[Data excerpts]
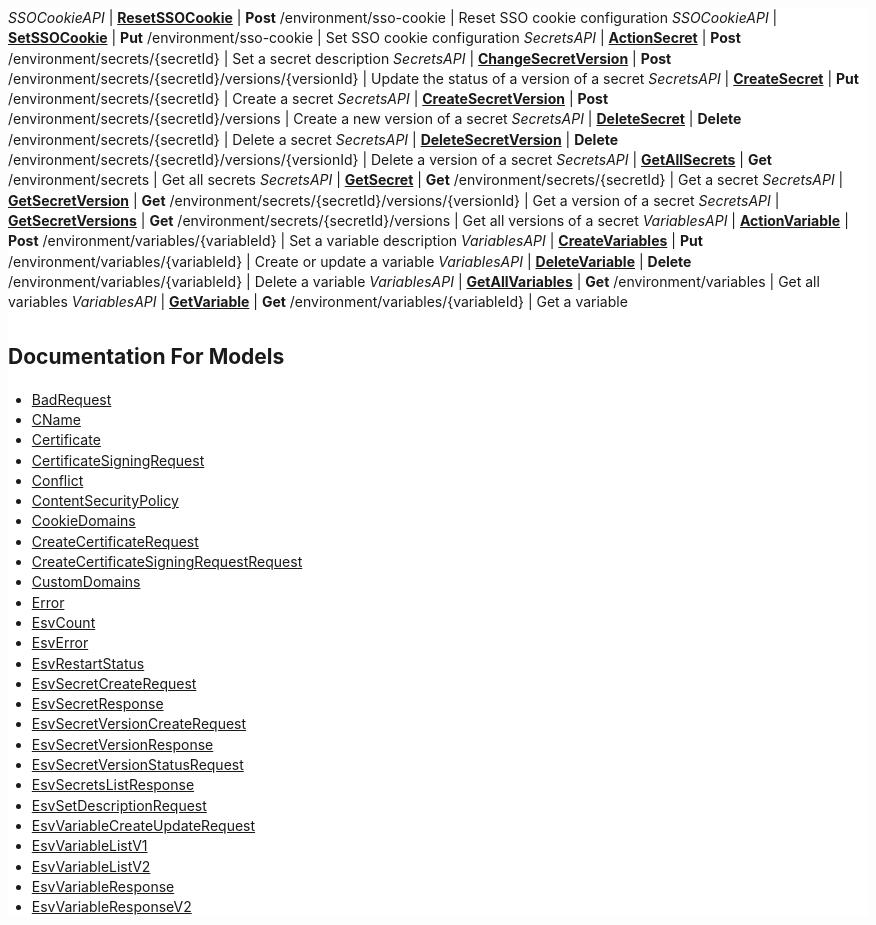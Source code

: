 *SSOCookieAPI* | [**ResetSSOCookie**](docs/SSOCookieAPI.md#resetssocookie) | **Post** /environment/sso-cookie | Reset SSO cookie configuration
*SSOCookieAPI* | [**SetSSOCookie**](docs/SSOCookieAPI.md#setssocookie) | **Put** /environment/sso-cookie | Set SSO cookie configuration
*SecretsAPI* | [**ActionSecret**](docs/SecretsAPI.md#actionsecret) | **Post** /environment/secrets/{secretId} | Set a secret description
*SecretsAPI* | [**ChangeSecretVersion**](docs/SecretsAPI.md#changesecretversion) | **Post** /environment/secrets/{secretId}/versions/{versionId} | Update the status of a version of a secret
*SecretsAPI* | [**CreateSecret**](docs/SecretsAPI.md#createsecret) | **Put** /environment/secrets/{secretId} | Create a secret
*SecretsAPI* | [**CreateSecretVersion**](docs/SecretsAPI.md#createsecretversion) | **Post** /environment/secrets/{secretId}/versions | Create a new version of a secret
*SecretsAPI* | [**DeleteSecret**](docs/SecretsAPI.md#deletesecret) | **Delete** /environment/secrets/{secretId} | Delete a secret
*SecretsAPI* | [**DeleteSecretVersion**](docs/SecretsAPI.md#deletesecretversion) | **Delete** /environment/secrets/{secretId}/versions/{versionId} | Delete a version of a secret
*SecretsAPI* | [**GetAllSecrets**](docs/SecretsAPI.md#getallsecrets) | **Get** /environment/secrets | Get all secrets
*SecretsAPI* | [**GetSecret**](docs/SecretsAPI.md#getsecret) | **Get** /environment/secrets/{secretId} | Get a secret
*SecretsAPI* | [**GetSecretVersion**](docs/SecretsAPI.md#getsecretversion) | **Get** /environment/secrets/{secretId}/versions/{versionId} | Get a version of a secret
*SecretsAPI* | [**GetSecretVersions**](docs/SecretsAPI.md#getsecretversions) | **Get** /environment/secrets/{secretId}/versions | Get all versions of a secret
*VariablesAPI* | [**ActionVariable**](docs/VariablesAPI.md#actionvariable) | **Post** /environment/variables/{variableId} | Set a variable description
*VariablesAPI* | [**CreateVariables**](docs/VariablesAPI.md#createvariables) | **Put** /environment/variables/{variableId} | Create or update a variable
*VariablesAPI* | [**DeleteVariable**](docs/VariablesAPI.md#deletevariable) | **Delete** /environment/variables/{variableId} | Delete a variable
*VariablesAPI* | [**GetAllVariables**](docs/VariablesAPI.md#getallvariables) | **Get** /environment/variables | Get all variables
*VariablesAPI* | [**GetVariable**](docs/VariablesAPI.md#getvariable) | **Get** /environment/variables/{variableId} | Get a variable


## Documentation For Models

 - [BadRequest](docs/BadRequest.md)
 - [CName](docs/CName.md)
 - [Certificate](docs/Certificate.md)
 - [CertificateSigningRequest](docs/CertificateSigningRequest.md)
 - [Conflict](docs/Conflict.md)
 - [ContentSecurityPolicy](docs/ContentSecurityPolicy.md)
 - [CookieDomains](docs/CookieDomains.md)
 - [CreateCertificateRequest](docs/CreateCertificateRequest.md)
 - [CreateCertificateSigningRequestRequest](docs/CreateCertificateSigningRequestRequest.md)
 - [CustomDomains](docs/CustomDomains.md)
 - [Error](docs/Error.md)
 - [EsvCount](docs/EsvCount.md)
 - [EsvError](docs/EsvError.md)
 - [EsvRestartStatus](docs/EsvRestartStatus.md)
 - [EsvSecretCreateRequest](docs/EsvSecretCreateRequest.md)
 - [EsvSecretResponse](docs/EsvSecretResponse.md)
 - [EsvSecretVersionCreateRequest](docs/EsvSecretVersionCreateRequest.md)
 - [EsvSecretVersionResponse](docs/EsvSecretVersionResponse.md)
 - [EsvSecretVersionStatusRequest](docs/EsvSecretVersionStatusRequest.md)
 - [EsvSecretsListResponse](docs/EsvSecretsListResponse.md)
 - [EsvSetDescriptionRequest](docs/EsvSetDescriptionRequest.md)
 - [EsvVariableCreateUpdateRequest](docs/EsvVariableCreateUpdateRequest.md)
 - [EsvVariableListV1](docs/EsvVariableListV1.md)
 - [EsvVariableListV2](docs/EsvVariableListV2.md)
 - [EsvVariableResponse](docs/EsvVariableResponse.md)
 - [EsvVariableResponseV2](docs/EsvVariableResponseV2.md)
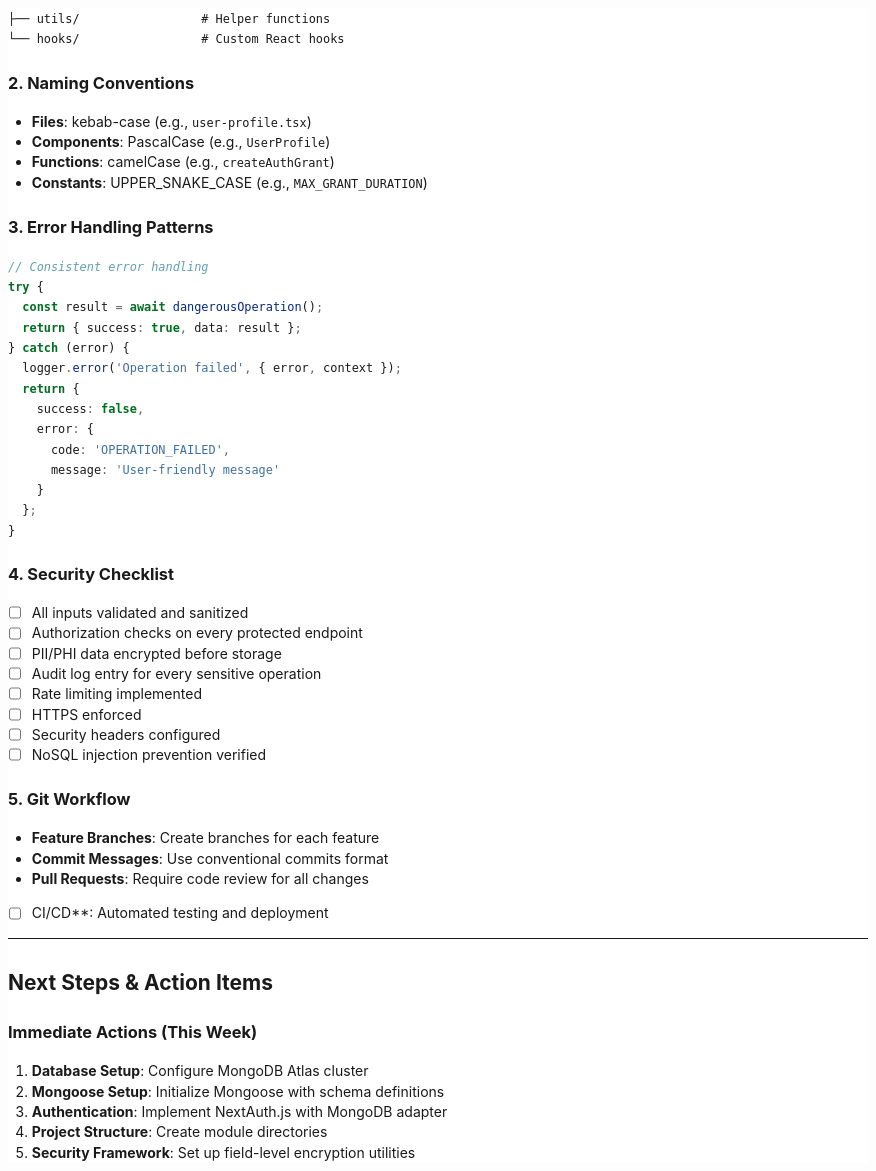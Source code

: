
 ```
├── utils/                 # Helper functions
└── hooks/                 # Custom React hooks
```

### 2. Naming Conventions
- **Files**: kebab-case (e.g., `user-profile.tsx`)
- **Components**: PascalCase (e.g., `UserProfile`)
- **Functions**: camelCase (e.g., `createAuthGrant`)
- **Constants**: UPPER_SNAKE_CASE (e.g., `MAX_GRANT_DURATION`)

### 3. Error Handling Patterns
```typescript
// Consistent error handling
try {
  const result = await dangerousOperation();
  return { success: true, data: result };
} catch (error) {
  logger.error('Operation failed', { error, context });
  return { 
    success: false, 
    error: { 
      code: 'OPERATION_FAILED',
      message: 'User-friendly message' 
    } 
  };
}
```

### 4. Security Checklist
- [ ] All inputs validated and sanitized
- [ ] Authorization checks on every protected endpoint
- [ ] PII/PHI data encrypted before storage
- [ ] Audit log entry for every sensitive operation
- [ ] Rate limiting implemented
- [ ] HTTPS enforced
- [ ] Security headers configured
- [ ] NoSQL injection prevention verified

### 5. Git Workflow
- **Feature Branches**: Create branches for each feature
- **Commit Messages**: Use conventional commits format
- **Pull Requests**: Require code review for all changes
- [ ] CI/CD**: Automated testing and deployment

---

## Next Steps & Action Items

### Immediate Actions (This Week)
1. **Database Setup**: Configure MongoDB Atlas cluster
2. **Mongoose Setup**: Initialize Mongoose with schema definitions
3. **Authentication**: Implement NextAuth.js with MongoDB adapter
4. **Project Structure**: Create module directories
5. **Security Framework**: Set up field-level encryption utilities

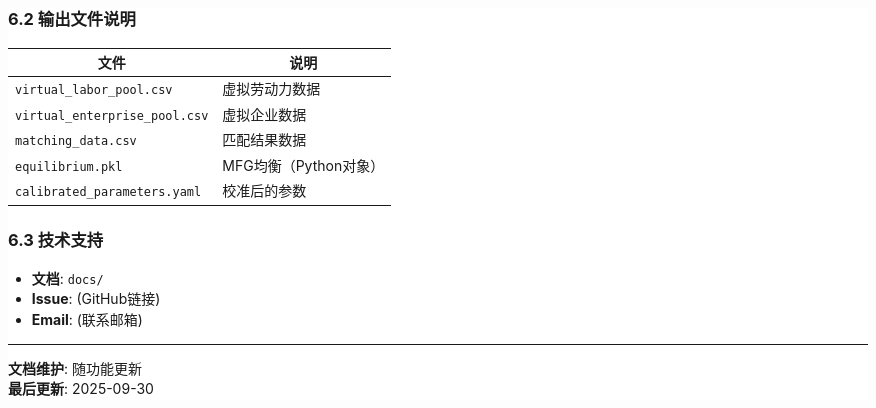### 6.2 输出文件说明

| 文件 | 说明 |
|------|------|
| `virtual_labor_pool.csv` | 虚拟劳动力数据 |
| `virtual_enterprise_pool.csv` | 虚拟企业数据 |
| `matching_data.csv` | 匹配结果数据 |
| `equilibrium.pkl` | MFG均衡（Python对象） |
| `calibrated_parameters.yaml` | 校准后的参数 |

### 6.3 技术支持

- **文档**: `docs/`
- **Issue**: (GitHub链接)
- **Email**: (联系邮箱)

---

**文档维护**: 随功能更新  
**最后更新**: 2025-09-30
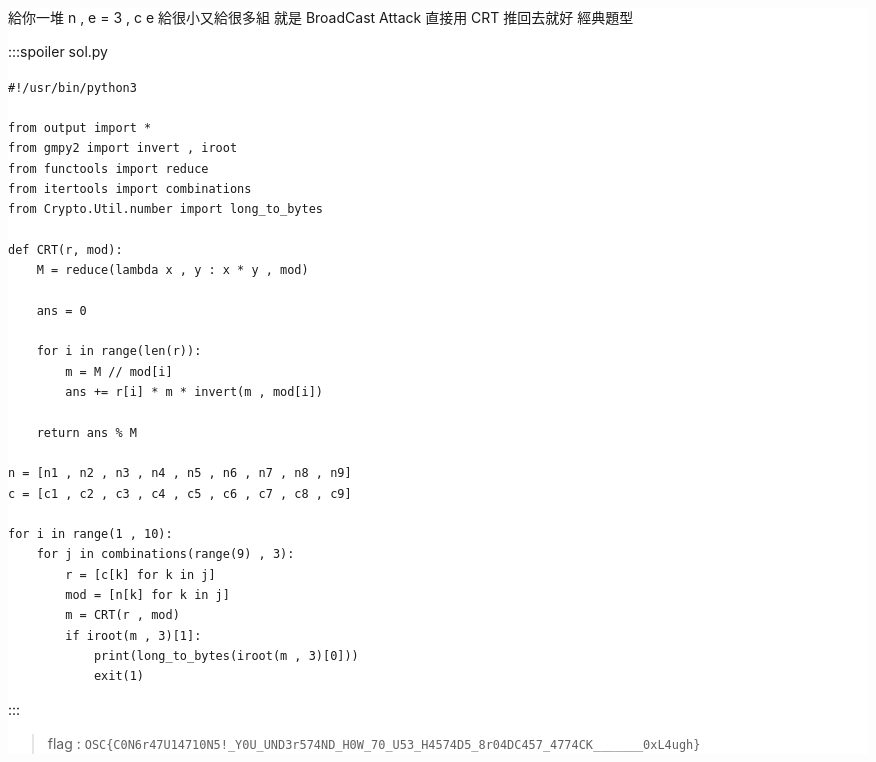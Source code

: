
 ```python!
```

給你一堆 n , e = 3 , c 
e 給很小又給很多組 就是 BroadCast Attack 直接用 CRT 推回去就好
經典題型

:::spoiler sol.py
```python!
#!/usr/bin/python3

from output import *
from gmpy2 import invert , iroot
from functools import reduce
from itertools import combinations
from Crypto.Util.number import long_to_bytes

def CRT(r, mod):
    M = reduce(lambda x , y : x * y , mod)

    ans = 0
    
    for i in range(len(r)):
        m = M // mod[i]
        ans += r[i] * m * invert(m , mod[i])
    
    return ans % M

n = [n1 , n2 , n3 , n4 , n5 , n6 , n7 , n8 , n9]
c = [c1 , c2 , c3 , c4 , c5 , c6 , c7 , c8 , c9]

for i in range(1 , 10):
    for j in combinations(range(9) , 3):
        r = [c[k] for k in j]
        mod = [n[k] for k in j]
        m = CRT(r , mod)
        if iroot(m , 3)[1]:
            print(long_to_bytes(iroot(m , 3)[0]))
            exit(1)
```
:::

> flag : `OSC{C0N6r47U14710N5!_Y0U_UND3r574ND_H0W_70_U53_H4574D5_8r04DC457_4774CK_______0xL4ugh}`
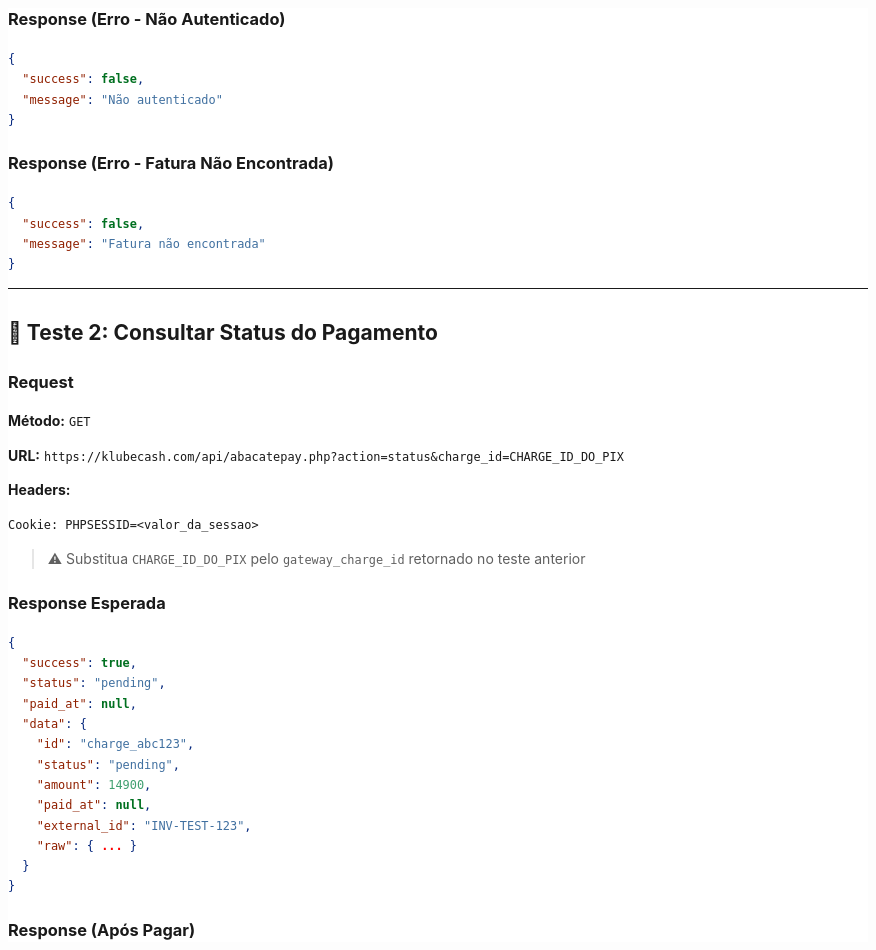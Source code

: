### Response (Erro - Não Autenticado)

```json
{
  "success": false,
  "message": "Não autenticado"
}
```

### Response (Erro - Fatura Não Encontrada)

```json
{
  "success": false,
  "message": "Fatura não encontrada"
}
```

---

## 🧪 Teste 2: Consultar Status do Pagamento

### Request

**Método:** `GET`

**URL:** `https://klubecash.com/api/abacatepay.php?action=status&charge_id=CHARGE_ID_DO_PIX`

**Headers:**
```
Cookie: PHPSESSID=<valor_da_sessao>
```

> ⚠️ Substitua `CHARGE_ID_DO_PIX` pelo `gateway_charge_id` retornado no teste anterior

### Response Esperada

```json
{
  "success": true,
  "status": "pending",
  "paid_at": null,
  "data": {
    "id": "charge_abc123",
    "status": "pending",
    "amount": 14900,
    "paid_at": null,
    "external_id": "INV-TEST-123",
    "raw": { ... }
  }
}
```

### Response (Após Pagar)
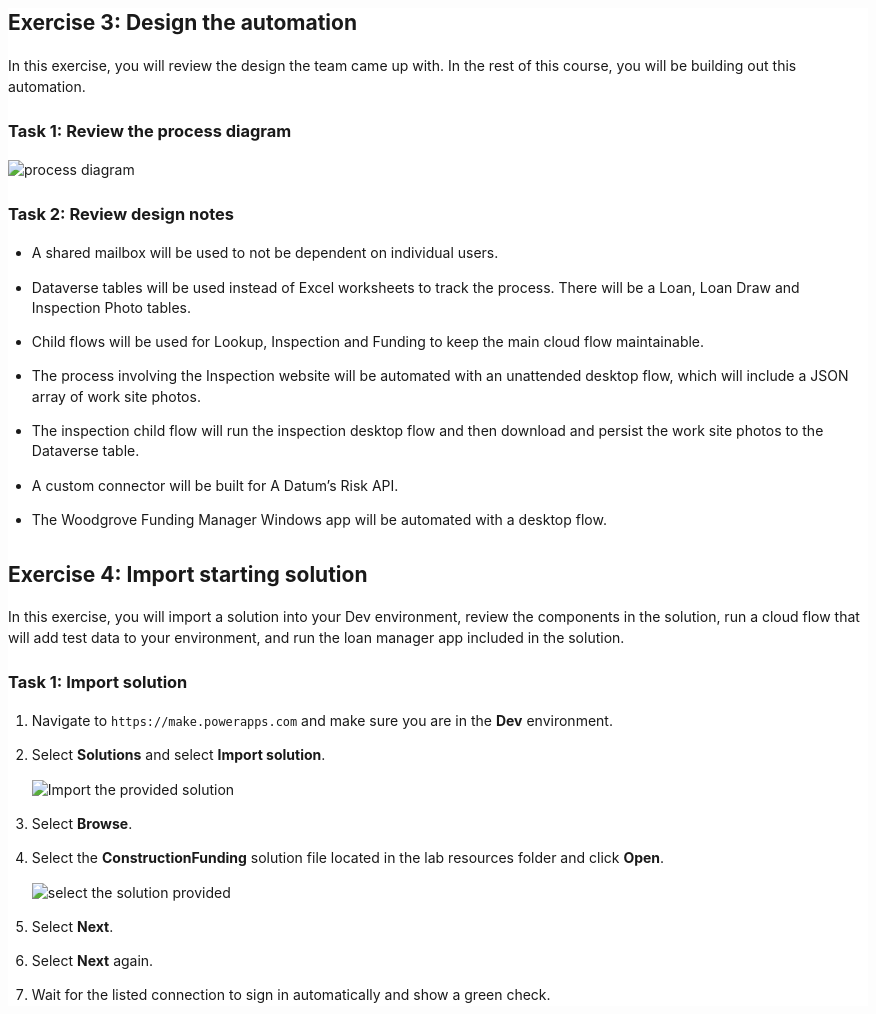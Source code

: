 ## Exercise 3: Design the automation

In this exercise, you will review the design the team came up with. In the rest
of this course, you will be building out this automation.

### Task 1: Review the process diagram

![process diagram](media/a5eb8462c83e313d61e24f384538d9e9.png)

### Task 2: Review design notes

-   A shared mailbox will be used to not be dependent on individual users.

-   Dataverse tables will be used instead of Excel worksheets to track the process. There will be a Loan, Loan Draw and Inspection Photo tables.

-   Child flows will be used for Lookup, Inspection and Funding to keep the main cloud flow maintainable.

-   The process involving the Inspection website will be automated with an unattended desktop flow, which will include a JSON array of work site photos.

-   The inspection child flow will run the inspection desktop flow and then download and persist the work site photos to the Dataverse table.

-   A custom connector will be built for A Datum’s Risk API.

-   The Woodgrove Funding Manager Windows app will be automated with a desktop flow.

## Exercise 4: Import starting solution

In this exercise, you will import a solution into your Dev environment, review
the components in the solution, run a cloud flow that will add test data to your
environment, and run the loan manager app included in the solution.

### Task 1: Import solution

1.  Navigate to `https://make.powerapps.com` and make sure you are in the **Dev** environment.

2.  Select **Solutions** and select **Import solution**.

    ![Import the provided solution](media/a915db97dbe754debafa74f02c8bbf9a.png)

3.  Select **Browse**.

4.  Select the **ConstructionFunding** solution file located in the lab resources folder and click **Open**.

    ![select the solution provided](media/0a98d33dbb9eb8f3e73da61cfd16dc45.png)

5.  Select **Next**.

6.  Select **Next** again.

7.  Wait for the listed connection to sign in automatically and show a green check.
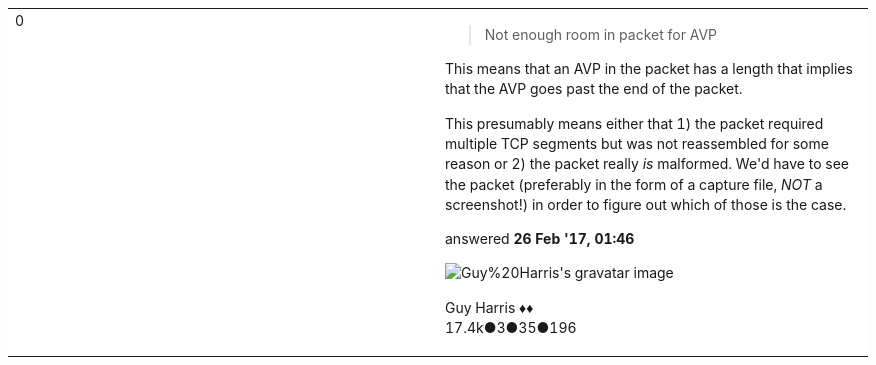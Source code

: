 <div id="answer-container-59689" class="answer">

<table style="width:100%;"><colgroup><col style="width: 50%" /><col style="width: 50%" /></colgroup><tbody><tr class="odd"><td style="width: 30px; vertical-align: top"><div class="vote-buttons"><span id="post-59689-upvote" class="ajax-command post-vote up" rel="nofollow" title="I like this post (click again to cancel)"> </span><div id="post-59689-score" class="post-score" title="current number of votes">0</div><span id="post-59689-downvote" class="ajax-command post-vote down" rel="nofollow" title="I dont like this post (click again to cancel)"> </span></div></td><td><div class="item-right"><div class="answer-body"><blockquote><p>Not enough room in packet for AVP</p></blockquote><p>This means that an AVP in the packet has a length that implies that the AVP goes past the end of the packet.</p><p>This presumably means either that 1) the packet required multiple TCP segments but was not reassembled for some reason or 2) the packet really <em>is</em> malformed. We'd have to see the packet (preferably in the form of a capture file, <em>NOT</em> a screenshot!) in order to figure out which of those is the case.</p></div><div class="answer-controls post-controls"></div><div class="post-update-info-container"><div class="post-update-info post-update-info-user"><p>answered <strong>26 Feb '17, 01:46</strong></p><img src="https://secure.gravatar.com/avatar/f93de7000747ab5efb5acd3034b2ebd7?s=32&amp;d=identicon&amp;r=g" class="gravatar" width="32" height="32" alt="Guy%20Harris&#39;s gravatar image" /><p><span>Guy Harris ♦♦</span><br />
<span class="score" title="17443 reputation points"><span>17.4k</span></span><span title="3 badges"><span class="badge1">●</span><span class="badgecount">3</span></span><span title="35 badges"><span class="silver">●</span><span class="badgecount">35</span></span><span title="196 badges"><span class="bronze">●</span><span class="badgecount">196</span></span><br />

*DIRECTIONS*. "Delete a version of a secret" marks the last line to keep. Retype every line from the start of the entries through that one, exactly, and drop the pictures.

*TASK RESULT*.
Source code

: *SSOCookieAPI* | [**ResetSSOCookie**](docs/SSOCookieAPI.md#resetssocookie) | **Post** /environment/sso-cookie | Reset SSO cookie configuration
*SSOCookieAPI* | [**SetSSOCookie**](docs/SSOCookieAPI.md#setssocookie) | **Put** /environment/sso-cookie | Set SSO cookie configuration
*SecretsAPI* | [**ActionSecret**](docs/SecretsAPI.md#actionsecret) | **Post** /environment/secrets/{secretId} | Set a secret description
*SecretsAPI* | [**ChangeSecretVersion**](docs/SecretsAPI.md#changesecretversion) | **Post** /environment/secrets/{secretId}/versions/{versionId} | Update the status of a version of a secret
*SecretsAPI* | [**CreateSecret**](docs/SecretsAPI.md#createsecret) | **Put** /environment/secrets/{secretId} | Create a secret
*SecretsAPI* | [**CreateSecretVersion**](docs/SecretsAPI.md#createsecretversion) | **Post** /environment/secrets/{secretId}/versions | Create a new version of a secret
*SecretsAPI* | [**DeleteSecret**](docs/SecretsAPI.md#deletesecret) | **Delete** /environment/secrets/{secretId} | Delete a secret
*SecretsAPI* | [**DeleteSecretVersion**](docs/SecretsAPI.md#deletesecretversion) | **Delete** /environment/secrets/{secretId}/versions/{versionId} | Delete a version of a secret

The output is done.